Elasticsearch Security Update - Groovy Scripting Dropped

Rocco the Security Guard

Last month, Elasticsearch disclosed a security vulnerability in the database's Groovy dynamic scripting and the sandbox designed keep dynamically loaded remote scripts under control. The fix for this vulnerability involves permanently disabling Groovy script which we know is a feature that some of our Elasticsearch users take advantage of.

Since Elasticsearch 1.3, sandboxed languages have been available for dynamic scripting. We allowed this scripting to run because Compose users exposure to malicious exploitation of the vulnerability is reduced. All our deployments run on a VPN which requires either authentication over HTTPS or SSH credentials so it was less likely that a malicious third party query could make it into the system.

We decided to use the time that afforded us to see if we could provide sufficient added mitigation to users to give them more time to migrate from using Groovy scripting. But, over the weekend an exploit for the vulnerability appeared in the wild, so we have decided immediately institute an upgrade to all users to the latest Elasticsearch versions. The exploit is still mitigated against by our use of authentication with HTTPS or SSH credentials, but the change in risk profile means we need to move now to keep your data and our systems in the most secure state possible.

What's happening

We are currently contacting all users to tell them when we plan to automatically upgrade all their Elasticsearch instances from 1.3.x and 1.4.x to 1.4.4. If you expect to be unaffected by the disabling of Groovy Dynamic Scripting you can either wait for the proposed update time or take control of your update by upgrading in the Compose Dashboard.

If you do use Groovy Dynamic Scripting, then please respond to our mail as soon as possible, or preempt the mail and drop a message to support@compose.io so that we can discuss your options for the future.

What broke

Dynamic scripting allowed Groovy scripts (and other languages) to be included in Elasticsearch queries. In Elasticsearch 1.3 and later, the embedded script would be run within a sandbox on the server as it executed the query. The vulnerability meant though that Groovy scripts could escape the sandbox and run shell commands on the server.

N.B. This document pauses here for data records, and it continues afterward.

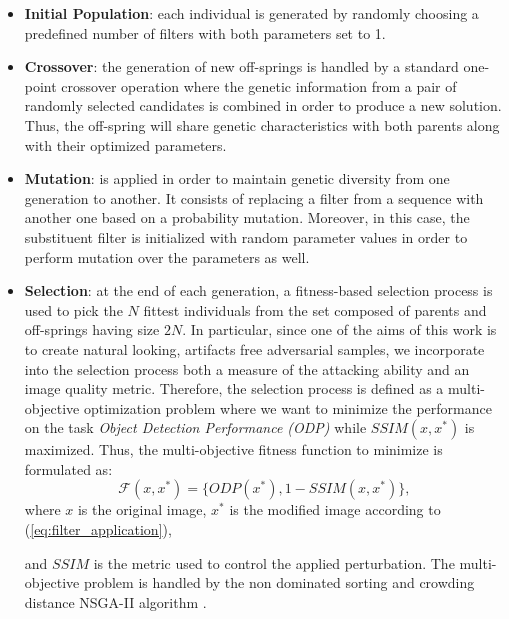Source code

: \begin{itemize}
    \item {\bf Initial Population}: each individual is generated by randomly choosing a predefined number of filters with both parameters set to 1. 
    \item { \bf Crossover}: the generation of new off-springs is handled by a standard one-point crossover operation where the genetic information from 
    a pair of randomly selected candidates is combined in order to produce a new solution. Thus, the off-spring will share genetic characteristics with both parents along with their optimized parameters.
    \item {\bf Mutation}: is applied in order to maintain genetic diversity from one generation to another. It consists of replacing a filter from a sequence with another one based on a probability mutation. Moreover, in this case, the substituent filter is initialized with random parameter values in order to perform mutation over the parameters as well.
    \item {\bf Selection}: at the end of each generation, a fitness-based selection process is used to pick the $N$ fittest individuals from the set composed of parents and off-springs having size $2N$. 
    In particular, since one of the aims of this work is to create natural looking, artifacts free adversarial samples, we incorporate into the selection process both a measure of the attacking ability and an image quality metric. Therefore, the selection process is defined as a multi-objective optimization problem where we want to minimize the performance on the task  \textit{Object Detection Performance (ODP)}  while $SSIM(x, x^*)$  is maximized. Thus, the multi-objective fitness function to minimize is formulated as:
    \begin{equation} \label{eq:general_fitness}
       \mathcal{F}(x,x^*) = \{ ODP(x^*), 1-SSIM(x, x^*)\},
    \end{equation}
    where $x$ is the original image, $x^*$ is the modified image according to (\ref{eq:filter_application}), 

 and $SSIM$ is the metric used to control the applied perturbation. The multi-objective problem is handled by the non dominated sorting and crowding distance NSGA-II algorithm \cite{NSGA-II}.
\end{itemize}

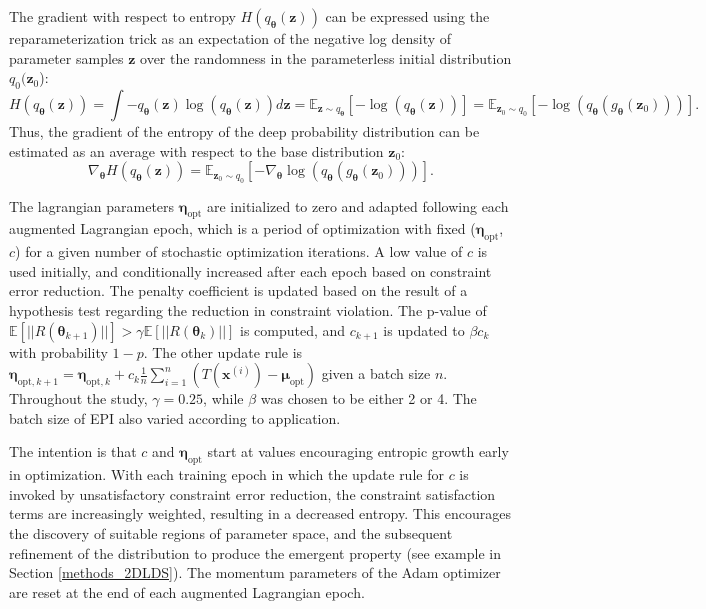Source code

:\documentclass[11pt]{article}
\begin{document}
The gradient with respect to entropy $H(q_{\bm{\theta}}(\mathbf{z}))$ can be expressed using the reparameterization trick as an expectation of the negative log density of parameter samples $\mathbf{z}$ over the randomness in the parameterless initial distribution $q_0(\mathbf{z}_0$):
\begin{equation}
H(q_{\bm{\theta}}(\mathbf{z})) = \int - q_{\bm{\theta}}(\mathbf{z}) \log(q_{\bm{\theta}}(\mathbf{z})) d\mathbf{z} = \mathbb{E}_{\mathbf{z} \sim q_{\bm{\theta}}}\left[-\log(q_{\bm{\theta}}(\mathbf{z})) \right] = \mathbb{E}_{\mathbf{z}_0 \sim q_0}\left[-\log(q_{\bm{\theta}}(g_{\bm{\theta}}(\mathbf{z}_0))) \right].
\end{equation}
Thus, the gradient of the entropy of the deep probability distribution can be estimated as an average with respect to the base distribution $\mathbf{z}_0$:
\begin{equation}
\nabla_{\bm{\theta}} H(q_{\bm{\theta}}(\mathbf{z})) = \mathbb{E}_{\mathbf{z}_0 \sim q_0}\left[- \nabla_{\bm{\theta}} \log(q_{\bm{\theta}}(g_{\bm{\theta}}(\mathbf{z}_0))) \right].
\end{equation}

The lagrangian parameters $\bm{\eta}_{\text{opt}}$ are initialized to zero and adapted following each augmented Lagrangian epoch, which is a period of optimization with fixed ($\bm{\eta}_{\text{opt}}$, $c$) for a given number of stochastic optimization iterations. 
A low value of $c$ is used initially, and conditionally increased after each epoch based on constraint error reduction.
The penalty coefficient is updated based on the result of a hypothesis test regarding the reduction in constraint violation.  
The p-value of $\mathbb{E}[||R(\bm{\theta}_{k+1})||] > \gamma \mathbb{E} \left[||R(\bm{\theta}_{k})|| \right]$ is computed, and $c_{k+1}$ is updated  to $\beta c_k$ with probability $1-p$.  
The other update rule is $\bm{\eta}_{\text{opt},k+1} = \bm{\eta}_{\text{opt},k} + c_k \frac{1}{n} \sum_{i=1}^n (T(\mathbf{x}^{(i)}) - \bm{\mu}_{\text{opt}})$ given a batch size $n$.
Throughout the study, $\gamma = 0.25$, while $\beta$ was chosen to be either 2 or 4.  The batch size of EPI also varied according to application.

The intention is that $c$ and $\bm{\eta}_{\text{opt}}$ start at values encouraging entropic growth early in optimization.  
With each training epoch in which the update rule for $c$ is invoked by unsatisfactory constraint error reduction, the constraint satisfaction terms are increasingly weighted, resulting in a decreased entropy.
This encourages the discovery of suitable regions of parameter space, and the subsequent refinement of the distribution to produce the emergent property (see example in Section \ref{methods_2DLDS}).
The momentum parameters of the Adam optimizer are reset at the end of each augmented Lagrangian epoch.
\end{document}
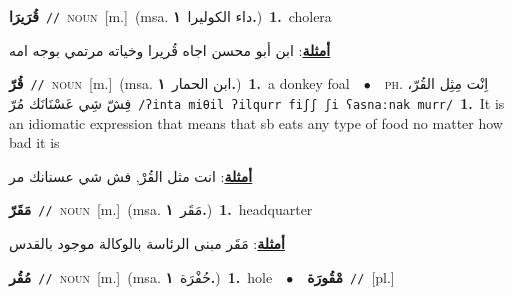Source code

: \documentclass[10pt,a4paper,twoside]{article} %
\begin{document}
\begin{multicols}{2}
{\setlength\topsep{0pt}\textbf{\foreignlanguage{arabic}{قُرَيرَا}}\ {\color{gray}\texttt{//}\color{black}}\ \textsc{noun}\ [m.]\ \color{gray}(msa. \foreignlanguage{arabic}{داء الكوليرا}~\foreignlanguage{arabic}{\textbf{١.}})\color{black}\ \textbf{1.}~cholera\  \begin{flushright}\color{gray}\foreignlanguage{arabic}{\textbf{\underline{\foreignlanguage{arabic}{أمثلة}}}: ابن أبو محسن اجاه قُريرا وخياته مرتمي بوجه امه}\end{flushright}\color{black}} \vspace{2mm}

{\setlength\topsep{0pt}\textbf{\foreignlanguage{arabic}{قُرّ}}\ {\color{gray}\texttt{//}\color{black}}\ \textsc{noun}\ [m.]\ \color{gray}(msa. \foreignlanguage{arabic}{ابن الحمار}~\foreignlanguage{arabic}{\textbf{١.}})\color{black}\ \textbf{1.}~a donkey foal\ \ $\bullet$\ \ \textsc{ph.} \color{gray} \foreignlanguage{arabic}{اِنْت مِثِل القُرّ، فِشّ شِي عَسْنَانَك مُرّ}\color{black}\ {\color{gray}\texttt{/{\sffamily ʔinta miθil ʔilqurr fiʃʃ ʃi ʕasnaːnak murr}/}\color{black}}\ \textbf{1.}~It is an idiomatic expression that means that sb eats any type of food no matter how bad it is\  \begin{flushright}\color{gray}\foreignlanguage{arabic}{\textbf{\underline{\foreignlanguage{arabic}{أمثلة}}}: انت مثل القُرْ, فش شي عسنانك مر}\end{flushright}\color{black}} \vspace{2mm}

{\setlength\topsep{0pt}\textbf{\foreignlanguage{arabic}{مَقَرّ}}\ {\color{gray}\texttt{//}\color{black}}\ \textsc{noun}\ [m.]\ \color{gray}(msa. \foreignlanguage{arabic}{مَقَر}~\foreignlanguage{arabic}{\textbf{١.}})\color{black}\ \textbf{1.}~headquarter\  \begin{flushright}\color{gray}\foreignlanguage{arabic}{\textbf{\underline{\foreignlanguage{arabic}{أمثلة}}}: مَقَر مبنى الرئاسة بالوكالة موجود بالقدس}\end{flushright}\color{black}} \vspace{2mm}

{\setlength\topsep{0pt}\textbf{\foreignlanguage{arabic}{مُقُر}}\ {\color{gray}\texttt{//}\color{black}}\ \textsc{noun}\ [m.]\ \color{gray}(msa. \foreignlanguage{arabic}{حُفْرَة}~\foreignlanguage{arabic}{\textbf{١.}})\color{black}\ \textbf{1.}~hole\ \ $\bullet$\ \ \setlength\topsep{0pt}\textbf{\foreignlanguage{arabic}{مْقُورَة}}\ {\color{gray}\texttt{//}\color{black}}\ [pl.]\ } \vspace{2mm}


\end{multicols}
\end{document}
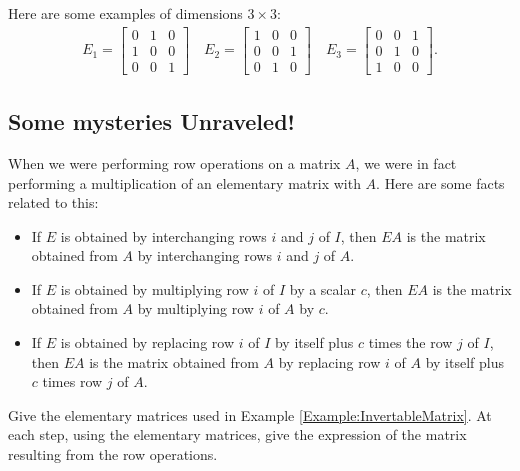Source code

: \documentclass[12pt,a4paper]{article}
\newcounter{example}[section]
\begin{document}
	\begin{example}
	Here are some examples of dimensions $3 \times 3$:
		\begin{align*}
		E_1 = \begin{bmatrix}
		0 & 1 & 0\\ 1 & 0 & 0 \\ 0 & 0 & 1
		\end{bmatrix}
		\quad
		E_2 = \begin{bmatrix}
		1 & 0 & 0 \\ 0 & 0 & 1 \\ 0 & 1 & 0
		\end{bmatrix}
		\quad
		E_3 = \begin{bmatrix}
		0 & 0 & 1 \\ 0 & 1 & 0 \\ 1 & 0 & 0
		\end{bmatrix} .
		\end{align*}
	\end{example}
	
\newpage

\subsection{Some mysteries Unraveled!}
When we were performing row operations on a matrix $A$, we were in fact performing a multiplication of an elementary matrix with $A$. Here are some facts related to this:
	\begin{itemize}
		\item If $E$ is obtained by interchanging rows $i$ and $j$ of $I$, then $EA$ is the matrix obtained from $A$ by interchanging rows $i$ and $j$ of $A$.
		\item If $E$ is obtained by multiplying row $i$ of $I$ by a scalar $c$, then $EA$ is the matrix obtained from $A$ by multiplying row $i$ of $A$ by $c$.
		\item If $E$ is obtained by replacing row $i$ of $I$ by itself plus $c$ times the row $j$ of $I$, then $EA$ is the matrix obtained from $A$ by replacing row $i$ of $A$ by itself plus $c$ times row $j$ of $A$.
	\end{itemize}
	
	\vspace*{12pt}
	
	\begin{example}
	Give the elementary matrices used in Example \ref{Example:InvertableMatrix}. At each step, using the elementary matrices, give the expression of the matrix resulting from the row operations.
	\end{example}
	
\end{document}
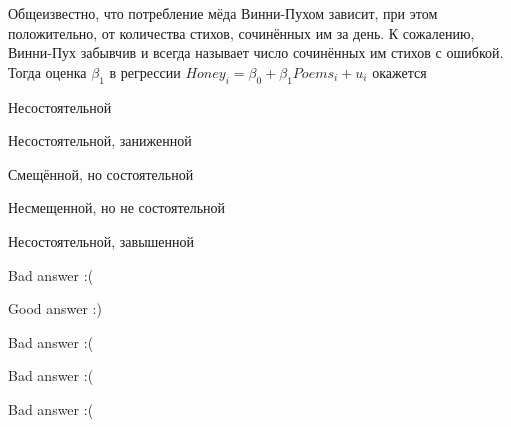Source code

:
\begin{question}
Общеизвестно, что потребление мёда Винни-Пухом зависит, при этом положительно, от количества стихов, сочинённых им за день.
К сожалению, Винни-Пух забывчив и всегда называет число сочинённых им стихов с ошибкой.
Тогда оценка \(\beta_1\) в регрессии \(Honey_i = \beta_0 + \beta_1 Poems_i + u_i\) окажется
\begin{answerlist}
  \item Несостоятельной
  \item Несостоятельной, заниженной
  \item Смещённой, но состоятельной
  \item Несмещенной, но не состоятельной
  \item Несостоятельной, завышенной
\end{answerlist}
\end{question}

\begin{solution}
\begin{answerlist}
  \item Bad answer :(
  \item Good answer :)
  \item Bad answer :(
  \item Bad answer :(
  \item Bad answer :(
\end{answerlist}
\end{solution}


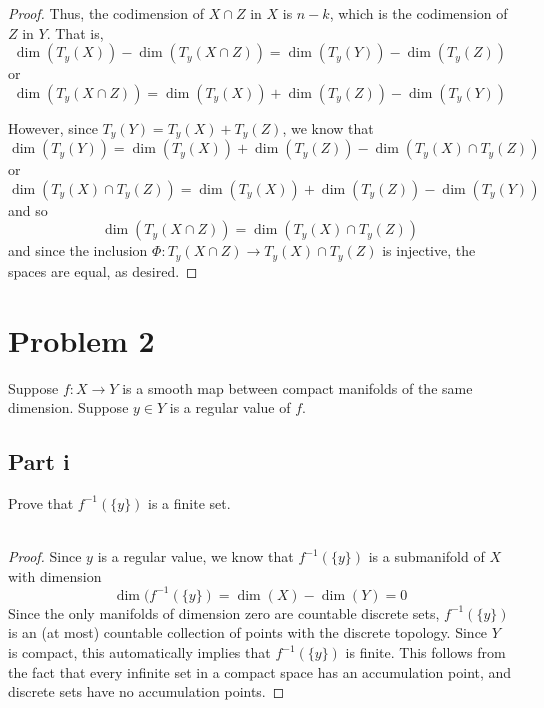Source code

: \documentclass[fontsize=11pt]{scrartcl} %
\numberwithin{equation}{section} %
\numberwithin{figure}{section} %
\numberwithin{table}{section} %
\begin{document}
\begin{proof}
    Thus, the codimension of $X\cap Z$ in $X$ is $n-k$, which is the codimension
    of $Z$ in $Y$. That is,
    \[
        \dim(T_y(X)) - \dim(T_y(X\cap Z)) = \dim(T_y(Y))-\dim(T_y(Z))
    \]
    or
    \[
        \dim(T_y(X\cap Z)) = \dim(T_y(X)) + \dim(T_y(Z))-\dim(T_y(Y))
    \]

    However, since $T_y(Y) = T_y(X) + T_y(Z)$, we know that
    \[
    \dim(T_y(Y)) = \dim(T_y(X)) + \dim(T_y(Z))-\dim(T_y(X)\cap T_y(Z))
    \]
    or
    \[
        \dim(T_y(X)\cap T_y(Z)) = \dim(T_y(X)) + \dim (T_y(Z)) - \dim(T_y(Y))
    \]
    and so
    \[
        \dim(T_y(X\cap Z)) = \dim(T_y(X)\cap T_y(Z))
    \]
    and since the inclusion $\Phi:T_y(X\cap Z)\to T_y(X)\cap T_y(Z)$ is
    injective, the spaces are equal, as desired.
\end{proof}

\newpage

\section*{Problem 2}
Suppose $f:X\to Y$ is a smooth map between compact manifolds of the same
dimension. Suppose $y\in Y$ is a regular value of $f$.

\subsection*{Part i}
Prove that $f^{-1}(\{y\})$ is a finite set.
\\
\\
\begin{proof}
    Since $y$ is a regular value, we know that $f^{-1}(\{y\})$ is a submanifold
    of $X$ with dimension
    \[
        \dim(f^{-1}(\{y\}) = \dim(X)-\dim(Y) = 0
    \]
    Since the only manifolds of dimension zero are countable discrete sets,
    $f^{-1}(\{y\})$ is an (at most) countable collection of points with the
    discrete topology. Since $Y$ is compact, this automatically implies that
    $f^{-1}(\{y\})$ is finite. This follows from the fact that every infinite
    set in a compact space has an accumulation point, and discrete sets have no
    accumulation points.
\end{proof}
\end{document}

That's not good, especially as out-of-the box, there's no control over who issues requests to an Elasticsearch server. That's why Compose gives HTTPS and SSH authenticated access options and why we run each Elasticsearch deployment on its own private VLAN - to ensure that no one gets in without permission and even if they do, to limit their access to the database only.

After talking with the Groovy developers, Elasticsearch have decided that Groovy will never be sufficiently safe in a sandbox and have removed it from the list of sandboxed languages. That leaves only the still-labelled-experimental Lucene expression scripts as an option for sandboxed dynamic scripting.

Going forward

It seems unlikely that Elasticsearch and Groovy developers could work out a way to sandbox Groovy effectively in the future. Groovy isn't being taken out of Elasticsearch though. There are some scripting options available, but they work by manipulating files outside the server process, something we don't support at Compose for reasons of deployment consistency and security.

For Compose users currently, the – albeit much more limited – Lucene Expressions are the only option, and given the record so far on dynamic scripting sandboxes, we are still reviewing whether that option will be safe over the long term. Elasticsearch is looking into extending the Expressions system – currently it doesn't support loops and can only work with numeric fields – but there's no roadmap for that development, describing it as a "long term project".